Chairman Bienvenido Abante had an interesting revelation. He recounted a meeting at the Fairmont Hotel in Makati between the island-hopping Davao City mayor in 2015, when the latter had yet to declare his candidacy for president.

I was the one who arranged that short encounter. A common friend told me that the religious group headed by the Abante brothers had a sizable number of followers who might be won over by Duterte.
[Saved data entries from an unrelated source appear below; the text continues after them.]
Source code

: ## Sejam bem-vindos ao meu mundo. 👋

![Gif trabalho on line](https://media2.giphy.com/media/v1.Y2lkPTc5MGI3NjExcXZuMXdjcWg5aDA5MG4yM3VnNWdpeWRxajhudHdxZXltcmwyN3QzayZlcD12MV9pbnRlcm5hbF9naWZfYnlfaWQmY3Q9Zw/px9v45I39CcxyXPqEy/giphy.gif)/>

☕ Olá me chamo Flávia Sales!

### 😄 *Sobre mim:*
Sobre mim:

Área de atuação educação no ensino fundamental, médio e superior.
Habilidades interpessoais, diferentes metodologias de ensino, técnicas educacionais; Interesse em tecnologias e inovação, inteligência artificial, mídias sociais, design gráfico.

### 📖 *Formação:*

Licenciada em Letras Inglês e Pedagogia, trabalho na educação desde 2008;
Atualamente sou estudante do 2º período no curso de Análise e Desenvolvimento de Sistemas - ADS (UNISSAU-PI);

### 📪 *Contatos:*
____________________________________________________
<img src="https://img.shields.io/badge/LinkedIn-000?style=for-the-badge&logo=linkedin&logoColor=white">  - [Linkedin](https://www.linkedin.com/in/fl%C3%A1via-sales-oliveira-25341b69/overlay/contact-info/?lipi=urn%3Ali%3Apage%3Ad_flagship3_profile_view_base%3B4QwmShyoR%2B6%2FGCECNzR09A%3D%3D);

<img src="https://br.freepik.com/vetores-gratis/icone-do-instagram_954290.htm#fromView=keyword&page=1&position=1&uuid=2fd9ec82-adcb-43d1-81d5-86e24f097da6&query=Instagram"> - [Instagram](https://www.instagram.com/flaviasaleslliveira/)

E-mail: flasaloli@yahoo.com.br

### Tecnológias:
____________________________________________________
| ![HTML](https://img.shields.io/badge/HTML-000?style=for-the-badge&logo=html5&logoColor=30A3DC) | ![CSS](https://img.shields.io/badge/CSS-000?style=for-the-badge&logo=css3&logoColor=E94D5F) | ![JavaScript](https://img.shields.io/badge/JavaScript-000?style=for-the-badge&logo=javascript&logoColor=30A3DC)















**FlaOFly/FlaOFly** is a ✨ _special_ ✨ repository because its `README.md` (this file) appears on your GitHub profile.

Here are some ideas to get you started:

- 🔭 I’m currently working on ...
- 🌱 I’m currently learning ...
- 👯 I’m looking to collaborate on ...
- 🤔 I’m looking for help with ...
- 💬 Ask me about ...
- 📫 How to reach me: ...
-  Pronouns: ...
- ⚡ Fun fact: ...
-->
And so I requested then closest aide Bong Go to insert the meeting when the mayor would be in Manila.

But that is mere trivia which the Manila congressman used to premise his “fairness” with the former president that his other colleagues grilled.

Nothing in last Wednesday’s hearing achieved anything that the Senate hearing had already elicited, despite what critics described as their being extra nice to the former president.

Duterte merely re-stated that he was ready to face whatever charges this government and the victims’ kin wished to prosecute in the courts of law.

All those repetitive questions propounded by the legal “luminaries,” licensed or not by the Supreme Court as officers of the law, served no purpose than to highlight the conclusions they wanted to project and has become the be-all and end-all of all those interminable hearings. The hearing were so cut-and-pasted that switching to Netflix was a more enjoyable pasttime.

Every member of the committees merely wanted to have their precious ten minutes of “fame” before the live telecast. I wonder what their constituents would say about their imagined perspicacity, or from this writer’s viewpoint, some of their idiotic “kakulitan”.

All for show and all in pursuit of the demolition of the Duterte political brand at the altar of other familial ambitions in this dynasty-ridden system we call our democracy.

What more do they want?

The former president has time and again repeated his declaration that he is accepting legal and even moral responsibility for the effects of his drug war policy.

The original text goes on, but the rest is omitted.